Checking current approvals

bash

# List all currently approved tools
CONVEX_DEPLOYMENT=prod:jovial-pika-231 npx convex run --no-push toolApprovals:listApproved

# Revoke approval (hides tool from public API)
CONVEX_DEPLOYMENT=prod:jovial-pika-231 npx convex run --no-push \
  toolApprovals:setApproval '{"toolName": "my-tool", "approved": false, "updatedBy": "yourname"}'

How do I add an icon for my tool?

Every tool needs an icon. Icons are 3D photorealistic objects on gradient backgrounds, generated with Flux 2 Pro via fal.ai ($0.03/image).

Icon config format

Add your tool to TOOL_ICONS in scripts/generate-icons.mjs:

javascript

'my-tool': {
  subject: {
    object: '3D [single object description]',
    material: '[what it is made of — ceramic, metal, glass, etc.]',
  },
  background: {
    gradient: ['[top color]', '[bottom color]'],
  },
  lighting: '[soft top-down | dramatic rim | warm golden | cool ambient]',
},

Design rules

ONE object only — not "magnifying glass with globe and documents." Just the magnifying glass.
3D with real materials — describe what it's made of: ceramic, chrome, leather, glass, wood.
Unique gradient — check existing tools in your category.
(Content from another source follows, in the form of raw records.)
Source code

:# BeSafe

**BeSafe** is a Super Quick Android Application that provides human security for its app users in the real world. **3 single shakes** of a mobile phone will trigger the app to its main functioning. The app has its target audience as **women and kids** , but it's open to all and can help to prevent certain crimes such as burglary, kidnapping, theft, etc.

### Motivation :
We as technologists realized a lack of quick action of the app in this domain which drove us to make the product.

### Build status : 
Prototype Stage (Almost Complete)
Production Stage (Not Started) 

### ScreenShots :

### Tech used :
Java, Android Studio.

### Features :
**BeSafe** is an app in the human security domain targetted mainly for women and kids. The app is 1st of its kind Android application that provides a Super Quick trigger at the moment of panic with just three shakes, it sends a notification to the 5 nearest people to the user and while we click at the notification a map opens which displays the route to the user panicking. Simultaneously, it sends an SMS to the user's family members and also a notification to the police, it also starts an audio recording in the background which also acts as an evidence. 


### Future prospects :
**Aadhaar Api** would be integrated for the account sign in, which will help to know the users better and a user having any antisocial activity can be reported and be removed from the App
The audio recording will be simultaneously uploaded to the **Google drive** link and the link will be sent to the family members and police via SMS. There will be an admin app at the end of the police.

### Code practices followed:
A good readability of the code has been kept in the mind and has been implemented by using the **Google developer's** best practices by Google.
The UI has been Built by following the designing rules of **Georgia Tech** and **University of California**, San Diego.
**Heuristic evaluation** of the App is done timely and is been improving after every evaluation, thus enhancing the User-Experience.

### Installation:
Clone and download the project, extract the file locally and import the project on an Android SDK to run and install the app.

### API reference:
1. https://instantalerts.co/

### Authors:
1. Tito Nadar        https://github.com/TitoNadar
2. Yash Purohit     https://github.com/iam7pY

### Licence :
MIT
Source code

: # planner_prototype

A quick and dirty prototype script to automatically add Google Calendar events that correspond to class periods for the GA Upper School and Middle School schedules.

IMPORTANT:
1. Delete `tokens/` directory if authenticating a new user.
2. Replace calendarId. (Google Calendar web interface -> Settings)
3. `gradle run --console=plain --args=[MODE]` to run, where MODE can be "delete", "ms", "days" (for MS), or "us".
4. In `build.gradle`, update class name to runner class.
Don't duplicate colors.
No accessories — no floating secondary elements, sparkles, or decorative extras.

Category color guidelines

Category	Gradient Range
Search/Web	Blues, cyans, teals
Security	Dark reds, crimsons, blacks
Finance	Teals, golds, navys
Media/Audio	Purples, violets, magentas
Data/Reference	Greens, limes, soft blues
Social	Pinks, oranges, corals
Marketing	Electric blues, purples
Weather/Nature	Sky blues, golds, oranges
Utility	Charcoals, slates, dark grays

Generate the icon

bash

FAL_KEY=<key> node scripts/generate-icons.mjs --tool my-tool

Output: web/public/icons/my-tool.png + my-tool.webp (512x512)

How metadata is surfaced

Your tool's metadata appears in different contexts with different levels of detail:

Context	What's shown
Search results (6+ matches)	`name` + `subtitle` + skill names
Compact results (2-5 matches)	`name` + `subtitle` + skills with input params
Exact match / tool detail	`subtitle` + `description` + `instructions` + full skills with schemas and examples
Website tool card	Icon + `displayName` + `subtitle` + star rating
Website tool page	Icon + `displayName` + `subtitle` + `description` + all skills
REST API `GET /v1/tools/:tool`	Full manifest including all fields

The subtitle is the most-seen field — it appears in every context. Write it as if it's the only thing agents and users will read before deciding to click.

The instructions field is agent-only — it never appears on the website. It's shown when an agent queries a specific tool by name via discover. This is your chance to give agents a detailed guide.